Courts and judges like to pretend that it is.

But it's not.
---
I'm working on a next entry that I like a lot, but it's still a ways from completion.  I am aware that it's taking goddam forever.  I anticipated this sort of thing a long time ago and decided that I wouldn't let t bother me.  I also decided that it could give the reader a sense of the nothingness that is so pervading in prison.  Understimulation, for months and months and months and months.  It changes a person's sense of work and time.

I saw a report on CNN lately that was about inmates.  Someone mentioned that after a few years, an inmate loses the skills that make him employable -- simple things, like the ability to show up on time, work unsupervised, etc.  I've worked with many ex-cons in the past and I know exactly the sorts of things the report was talking about.  And my dwindling ability to write in a timely fashion is an obvious example of the same phenomenon.

Ah, if only inmates could have laptops ... heh

Want to hear something silly?  When an inmate receives a TV he ordered, it comes with a remote control.  The guards make the inmate throw away the remote control.  Why?  I have no idea!  The theory is that someone spread a rumor that remote controls can be modified to remotely open the outside gate, like a garage door opener.  Isn't that just the dumbest thing?  That can't be the reason.  So what's the reason?  So many of the rules in prison are just like that.  It's almost mania inducing.
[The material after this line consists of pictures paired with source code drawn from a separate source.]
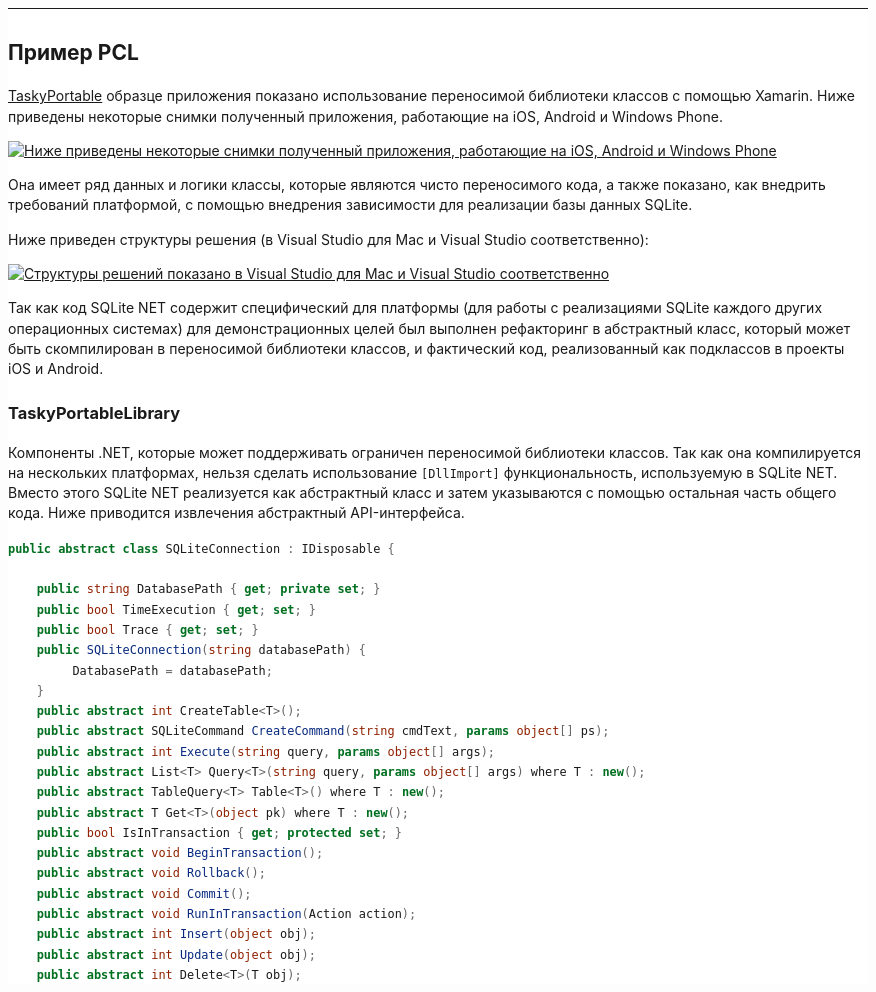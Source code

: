 


-----



## <a name="pcl-example"></a>Пример PCL


[TaskyPortable](https://developer.xamarin.com/samples/mobile/TaskyPortable/) образце приложения показано использование переносимой библиотеки классов с помощью Xamarin.
Ниже приведены некоторые снимки полученный приложения, работающие на iOS, Android и Windows Phone.



[![](pcl-images/image18.png "Ниже приведены некоторые снимки полученный приложения, работающие на iOS, Android и Windows Phone")](pcl-images/image18.png)



Она имеет ряд данных и логики классы, которые являются чисто переносимого кода, а также показано, как внедрить требований платформой, с помощью внедрения зависимости для реализации базы данных SQLite.




Ниже приведен структуры решения (в Visual Studio для Mac и Visual Studio соответственно):



[![](pcl-images/image19.png "Структуры решений показано в Visual Studio для Mac и Visual Studio соответственно")](pcl-images/image19.png)



Так как код SQLite NET содержит специфический для платформы (для работы с реализациями SQLite каждого других операционных системах) для демонстрационных целей был выполнен рефакторинг в абстрактный класс, который может быть скомпилирован в переносимой библиотеки классов, и фактический код, реализованный как подклассов в проекты iOS и Android.



### <a name="taskyportablelibrary"></a>TaskyPortableLibrary

Компоненты .NET, которые может поддерживать ограничен переносимой библиотеки классов. Так как она компилируется на нескольких платформах, нельзя сделать использование `[DllImport]` функциональность, используемую в SQLite NET. Вместо этого SQLite NET реализуется как абстрактный класс и затем указываются с помощью остальная часть общего кода. Ниже приводится извлечения абстрактный API-интерфейса.


```csharp
public abstract class SQLiteConnection : IDisposable {

    public string DatabasePath { get; private set; }
    public bool TimeExecution { get; set; }
    public bool Trace { get; set; }
    public SQLiteConnection(string databasePath) {
         DatabasePath = databasePath;
    }
    public abstract int CreateTable<T>();
    public abstract SQLiteCommand CreateCommand(string cmdText, params object[] ps);
    public abstract int Execute(string query, params object[] args);
    public abstract List<T> Query<T>(string query, params object[] args) where T : new();
    public abstract TableQuery<T> Table<T>() where T : new();
    public abstract T Get<T>(object pk) where T : new();
    public bool IsInTransaction { get; protected set; }
    public abstract void BeginTransaction();
    public abstract void Rollback();
    public abstract void Commit();
    public abstract void RunInTransaction(Action action);
    public abstract int Insert(object obj);
    public abstract int Update(object obj);
    public abstract int Delete<T>(T obj);
```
So yeah, we're probably not getting laptops anytime soon.  But it's actually really funny.  I mean, just think about it for a minute.  It becomes funnier and funnier and funnier.

---

I found out something weird lately.  I've heard inmates complain about being 'Paroled to their MRDs' (Mandatory Release Date) since the first day I got here, two years ago.  I always just thought it was an optimistic way of saying they got denied parole and were waiting for their MRDs, when their mandatory parole periods would start, and that the parole boards claimed this mandatory parole period as a granting of parole for their paperwork.  (For non-Colorado residents this may sound confusing -- we're given two sentences; a prison sentence and a parole sentence that's separate from the prison sentence, but which can start before our MRDs if the parole board grants it.)
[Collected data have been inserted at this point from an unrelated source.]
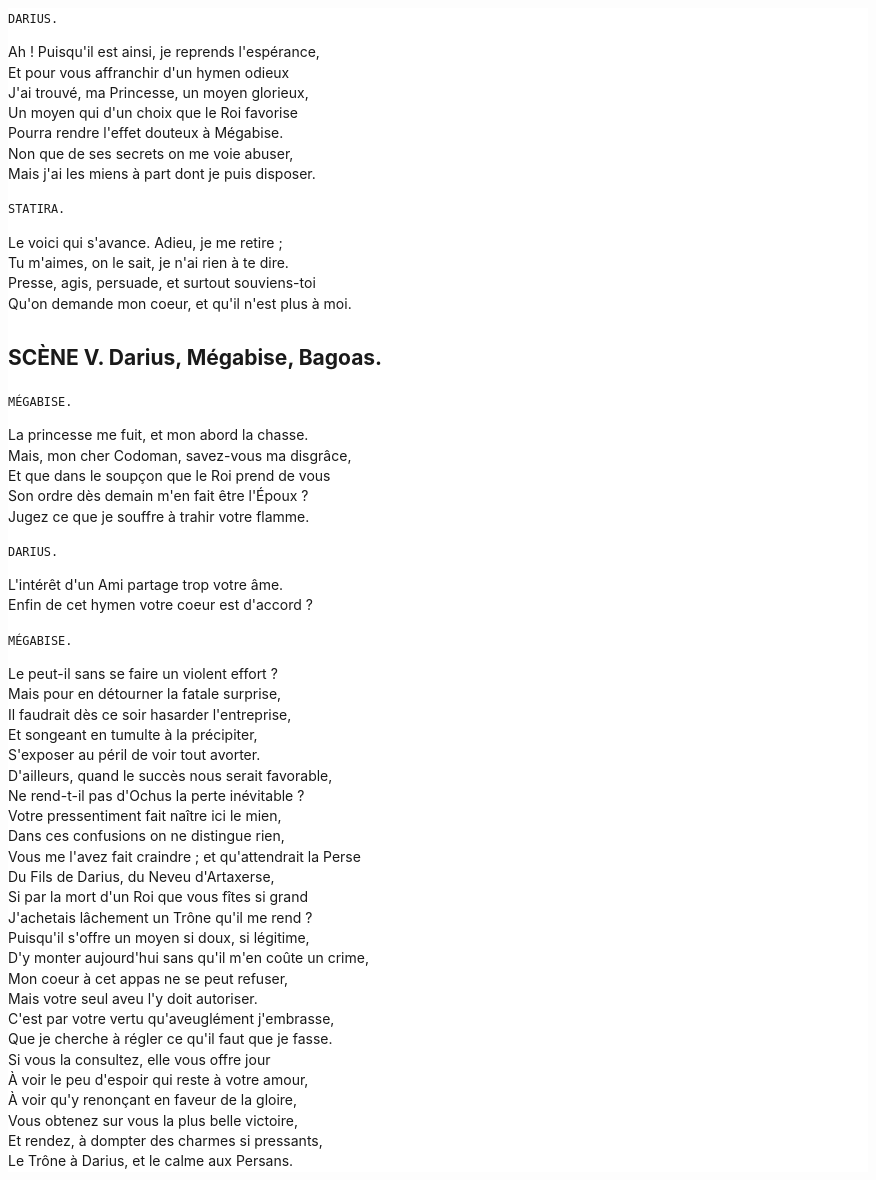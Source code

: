     DARIUS.
Ah ! Puisqu'il est ainsi, je reprends l'espérance,  
Et pour vous affranchir d'un hymen odieux  
J'ai trouvé, ma Princesse, un moyen glorieux,  
Un moyen qui d'un choix que le Roi favorise  
Pourra rendre l'effet douteux à Mégabise.  
Non que de ses secrets on me voie abuser,  
Mais j'ai les miens à part dont je puis disposer.  

    STATIRA.
Le voici qui s'avance. Adieu, je me retire ;  
Tu m'aimes, on le sait, je n'ai rien à te dire.  
Presse, agis, persuade, et surtout souviens-toi  
Qu'on demande mon coeur, et qu'il n'est plus à moi.  


## SCÈNE V. Darius, Mégabise, Bagoas.

    MÉGABISE.
La princesse me fuit, et mon abord la chasse.  
Mais, mon cher Codoman, savez-vous ma disgrâce,  
Et que dans le soupçon que le Roi prend de vous  
Son ordre dès demain m'en fait être l'Époux ?  
Jugez ce que je souffre à trahir votre flamme.  

    DARIUS.
L'intérêt d'un Ami partage trop votre âme.  
Enfin de cet hymen votre coeur est d'accord ?  

    MÉGABISE.
Le peut-il sans se faire un violent effort ?  
Mais pour en détourner la fatale surprise,  
Il faudrait dès ce soir hasarder l'entreprise,  
Et songeant en tumulte à la précipiter,  
S'exposer au péril de voir tout avorter.  
D'ailleurs, quand le succès nous serait favorable,  
Ne rend-t-il pas d'Ochus la perte inévitable ?  
Votre pressentiment fait naître ici le mien,  
Dans ces confusions on ne distingue rien,  
Vous me l'avez fait craindre ; et qu'attendrait la Perse  
Du Fils de Darius, du Neveu d'Artaxerse,  
Si par la mort d'un Roi que vous fîtes si grand  
J'achetais lâchement un Trône qu'il me rend ?  
Puisqu'il s'offre un moyen si doux, si légitime,  
D'y monter aujourd'hui sans qu'il m'en coûte un crime,  
Mon coeur à cet appas ne se peut refuser,  
Mais votre seul aveu l'y doit autoriser.  
C'est par votre vertu qu'aveuglément j'embrasse,  
Que je cherche à régler ce qu'il faut que je fasse.  
Si vous la consultez, elle vous offre jour  
À voir le peu d'espoir qui reste à votre amour,  
À voir qu'y renonçant en faveur de la gloire,  
Vous obtenez sur vous la plus belle victoire,  
Et rendez, à dompter des charmes si pressants,  
Le Trône à Darius, et le calme aux Persans.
Apparently this is not the case at all.  The actual meaning of the phrase "paroled to MRD" became clearer to me when I overheard a conversation on the yard.

Two inmates were talking.  The first said, "oh, guess what.  My brother told me something interesting on the phone the other day."
"Yeah? What's that" asked the second.
"He said he looked me up on inmate locator, and it says I'm paroled.  He was expecting me to call him and say where I was staying.  But no, I said, I'm still here.  At Bent County."
"No shit!"
"Yeah, they parole us without telling us, and then they don't let us go neither!"  He laughed.
"That's such a fucking racket!"
"Money, man.  It's just money with these guys."
"I'll bet CCA's loving it.  Do you think it's a coincidence that you're here?  They're making thirty grand a year off you!"
"Yup."
"How much time do you have till your MRD?"
"Shit, six months or so.  They denied me last year."
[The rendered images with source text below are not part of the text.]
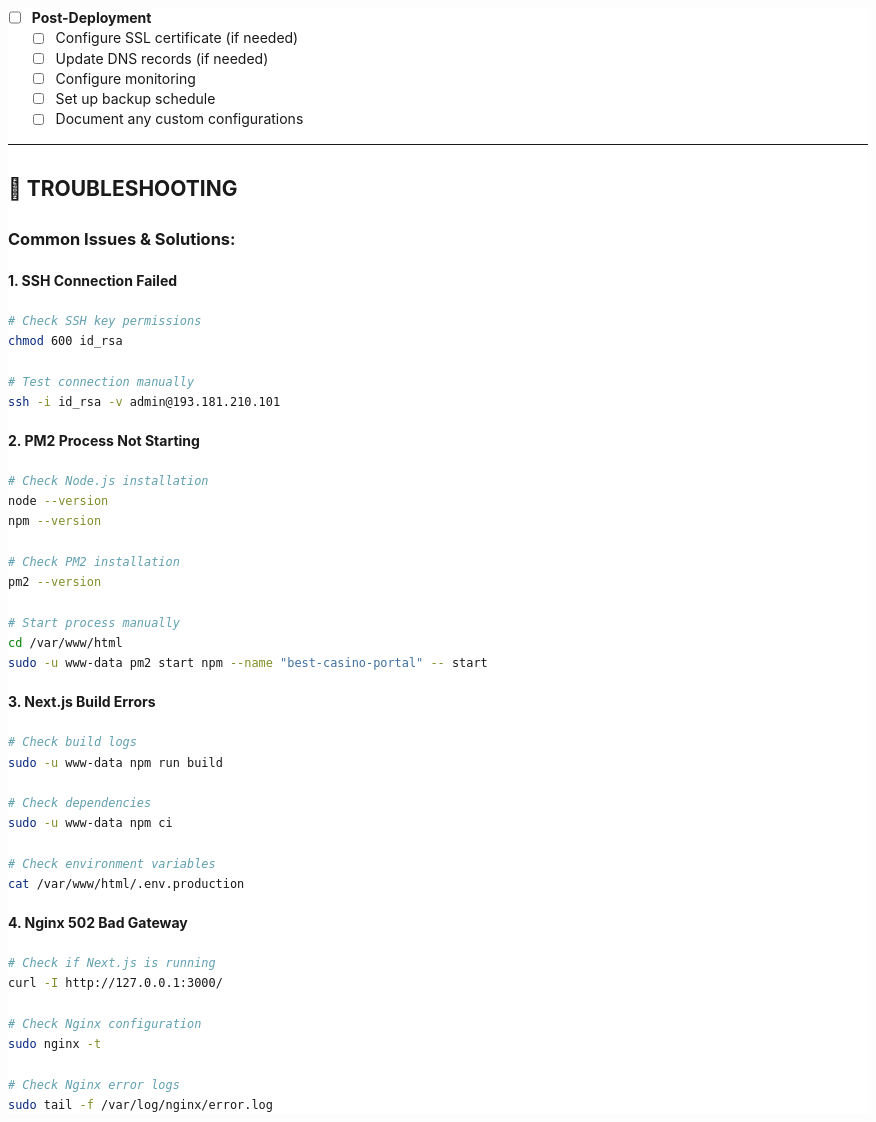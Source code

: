 - [ ] **Post-Deployment**
  - [ ] Configure SSL certificate (if needed)
  - [ ] Update DNS records (if needed)
  - [ ] Configure monitoring
  - [ ] Set up backup schedule
  - [ ] Document any custom configurations

---

## 🔧 TROUBLESHOOTING

### **Common Issues & Solutions:**

#### **1. SSH Connection Failed**
```bash
# Check SSH key permissions
chmod 600 id_rsa

# Test connection manually
ssh -i id_rsa -v admin@193.181.210.101
```

#### **2. PM2 Process Not Starting**
```bash
# Check Node.js installation
node --version
npm --version

# Check PM2 installation
pm2 --version

# Start process manually
cd /var/www/html
sudo -u www-data pm2 start npm --name "best-casino-portal" -- start
```

#### **3. Next.js Build Errors**
```bash
# Check build logs
sudo -u www-data npm run build

# Check dependencies
sudo -u www-data npm ci

# Check environment variables
cat /var/www/html/.env.production
```

#### **4. Nginx 502 Bad Gateway**
```bash
# Check if Next.js is running
curl -I http://127.0.0.1:3000/

# Check Nginx configuration
sudo nginx -t

# Check Nginx error logs
sudo tail -f /var/log/nginx/error.log
```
It went on like that -- the ol' conspiracy theory.  The longer you stay the more you buy into it.  But I didn't know they could parole you and not let you out.  I didn't know that that's what people had been complaining about this whole time.  I had never heard an adequate explanation of it -- that when people on the outside look you up, it says that you're no longer here, that you've been paroled.  But you *are* still here!  The taxpayer thinks you're not when you are!

I wanted to put that online.

Mm, rumor is, BTW, that Colorado Senate Bill 11-257 would change the whole parole ballgame, pending some amendments that make the bill retroactive, and some other things I don't know about.  I hope the amendments are made and that it passes at the soonest opportunity.  Me and everyone else here.

So that's new, too.
---
I did end up getting my appliances back ;P

That's all that's worth mentioning for now.  Still working on my songs, I have 4 that are reasonably done, and six that aren't.  I only have a few hours a week to work on them, so it's not like I'm able to really focus on them.  But I'm doing okay.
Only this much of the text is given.